By INU Staff
INU- A $10 billion lawsuit in a federal trial in the United States is considering evidence that Iran is to blame for the deaths of more than a thousand American troops in hundreds of bombings in Iraq between 2003 to 2011.
It is no secret that the Iranian regime uses, and has been using for many years, terrorist proxy groups and militias the whole way across the Middle East. It has backed, funded and supported a number of attacks carried out by Iraqi Shiite militants. It has also armed many Sunni extremists.
Prosecutors now need to ensure that it is clear that Iran responsible for a number of attacks. And to make sure that there is no room for reasonable doubt.
Iran drew the United States into the Iraq conflict. American troops were faced with a number of obstacles, not least EEPs - explosively formed penetrators – that were able to get through the armour on their tanks after being employed by both Sunni and Shiite militants. These devices came from Iran.
Four American soldiers were kidnapped and eventually killed by Asa’ib Ahl Al-Haq in 2007 during a raid on the Karbala coalition headquarters. This Iraqi militia was set up by the Iranian regime’s notorious Qassem Soleimani.
Leaders and affiliates of Asa’ib Ahl Al-Haq were captured after the raid and it has since become known that members of the group confirmed that Soleimani was in charge of getting funds and weapons to militants. Qais Al-Khazali, with links to the group, said that Iran’s goal is to “destroy the Americans”. He said that the regime’s tactics included advancing its goals in the background while the United States and Iraq were fighting each other in the forefront.
Iran, for so many years, has got away with its bloody interventions in the Middle East and its impunity should not be allowed to continue. It has been involved in a number of atrocities in the region, including in Iran itself.
In 1988, the Supreme Leader at that time issued a fatwa calling for the execution of political prisoners. Around 30,000 prisoners, most of whom were affiliated with the main opposition to the regime, were murdered. To this day, the Iranian regime has not been held accountable for this crime against humanity. And to make the situation even more difficult to digest, many of the members of the so-called “death commissions” rose through the ranks of the regime to hold significant responsibility, including – ironically – the position of justice minister. One was even a presidential candidate that lost to Rouhani.

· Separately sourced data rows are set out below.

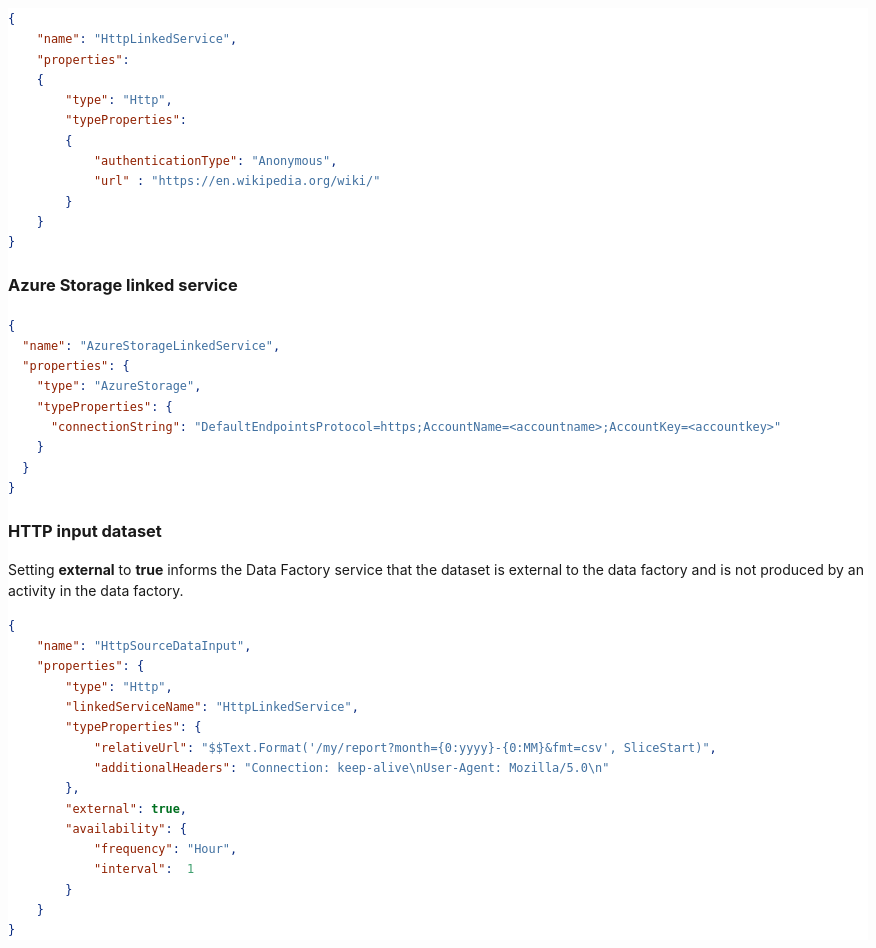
 ```JSON
{
    "name": "HttpLinkedService",
    "properties":
    {
        "type": "Http",
        "typeProperties":
        {
            "authenticationType": "Anonymous",
            "url" : "https://en.wikipedia.org/wiki/"
        }
    }
}
```

### Azure Storage linked service

```JSON
{
  "name": "AzureStorageLinkedService",
  "properties": {
    "type": "AzureStorage",
    "typeProperties": {
      "connectionString": "DefaultEndpointsProtocol=https;AccountName=<accountname>;AccountKey=<accountkey>"
    }
  }
}
```

### HTTP input dataset
Setting **external** to **true** informs the Data Factory service that the dataset is external to the data factory and is not produced by an activity in the data factory.

```JSON
{
	"name": "HttpSourceDataInput",
    "properties": {
		"type": "Http",
        "linkedServiceName": "HttpLinkedService",
        "typeProperties": {
            "relativeUrl": "$$Text.Format('/my/report?month={0:yyyy}-{0:MM}&fmt=csv', SliceStart)",
	    	"additionalHeaders": "Connection: keep-alive\nUser-Agent: Mozilla/5.0\n"
		},
        "external": true,
        "availability": {
            "frequency": "Hour",
            "interval":  1
        }
    }
}

```
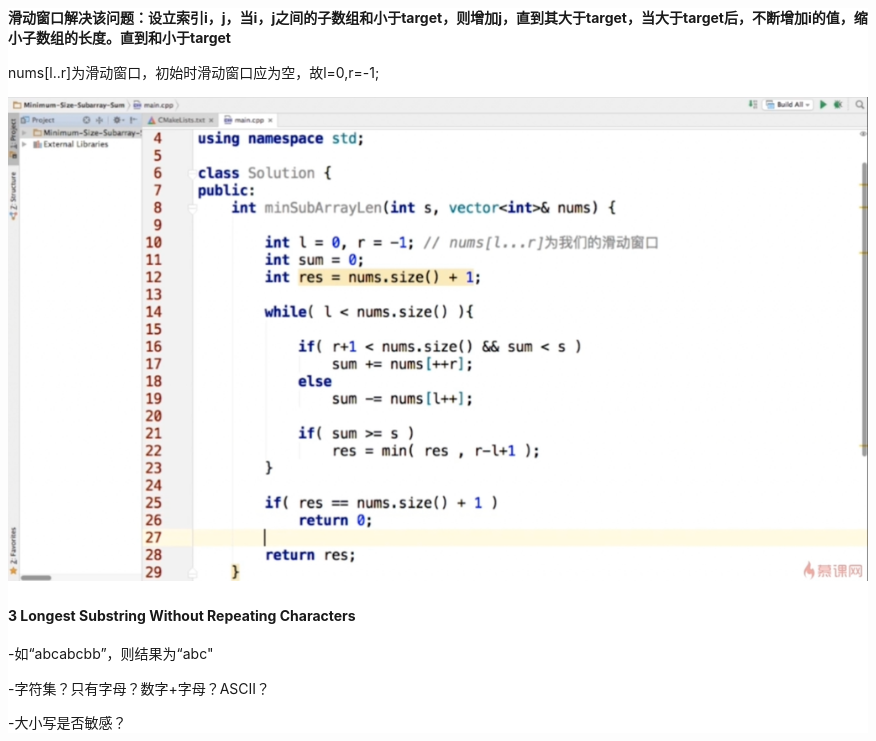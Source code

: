 



**滑动窗口解决该问题：设立索引i，j，当i，j之间的子数组和小于target，则增加j，直到其大于target，当大于target后，不断增加i的值，缩小子数组的长度。直到和小于target**



nums[l..r]为滑动窗口，初始时滑动窗口应为空，故l=0,r=-1;



![1561896713668](images\1561896713668.png)





#### 3 Longest Substring Without Repeating Characters



-如“abcabcbb”，则结果为“abc"

-字符集？只有字母？数字+字母？ASCII？

-大小写是否敏感？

Iran’s role in Iraq is very worrying because its allies have won parliamentary seats and are involved in allocating government positions. However, it is encouraging that there are a number of trials going on in the United States examining the role of Iran in Middle Eastern politics and affairs. It was wrong for international players to let Iran expand in the first place and it is time for action to be taken to stop the regime and its proxies from infiltrating more foreign systems.